» Your instructions
Please write out exactly the lines from the opening of the listing through the line that holds "- **Project Name**：User State Prediction", including both, and nothing else; no pictures.

########

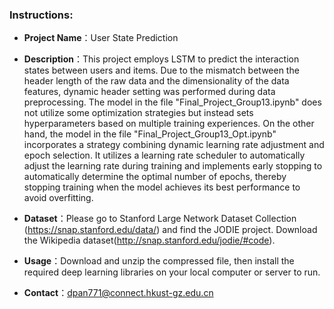 ### Instructions:
- **Project Name**：User State Prediction

- **Description**：This project employs LSTM to predict the interaction states between users and items. Due to the mismatch between the header length of the raw data and the dimensionality of the data features, dynamic header setting was performed during data preprocessing. The model in the file "Final_Project_Group13.ipynb" does not utilize some optimization strategies but instead sets hyperparameters based on multiple training experiences. On the other hand, the model in the file "Final_Project_Group13_Opt.ipynb" incorporates a strategy combining dynamic learning rate adjustment and epoch selection. It utilizes a learning rate scheduler to automatically adjust the learning rate during training and implements early stopping to automatically determine the optimal number of epochs, thereby stopping training when the model achieves its best performance to avoid overfitting.

- **Dataset**：Please go to Stanford Large Network Dataset Collection (https://snap.stanford.edu/data/) and find the JODIE project. Download the Wikipedia dataset(http://snap.stanford.edu/jodie/#code).

- **Usage**：Download and unzip the compressed file, then install the required deep learning libraries on your local computer or server to run.

- **Contact**：dpan771@connect.hkust-gz.edu.cn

########

» Completed exercise
 ### Instructions:
- **Project Name**：User State Prediction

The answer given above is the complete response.